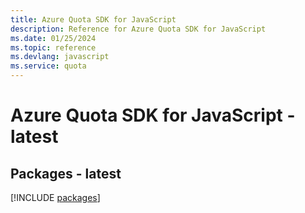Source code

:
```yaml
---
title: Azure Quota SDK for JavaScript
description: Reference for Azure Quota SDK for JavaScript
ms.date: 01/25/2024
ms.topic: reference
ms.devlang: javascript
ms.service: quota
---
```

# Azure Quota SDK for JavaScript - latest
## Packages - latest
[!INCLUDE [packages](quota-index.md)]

■ ■ ■ ■

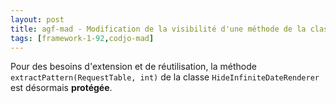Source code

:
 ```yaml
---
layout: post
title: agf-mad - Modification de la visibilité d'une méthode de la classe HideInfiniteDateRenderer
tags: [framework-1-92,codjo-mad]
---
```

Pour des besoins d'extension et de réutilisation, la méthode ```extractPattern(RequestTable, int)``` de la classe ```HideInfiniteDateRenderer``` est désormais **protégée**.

■ ■ ■ ■

--- How to complete this task ---
Extract every line from the records above that contains the word "latest".

--- Output of the exercise ---
# Azure Quota SDK for JavaScript - latest
## Packages - latest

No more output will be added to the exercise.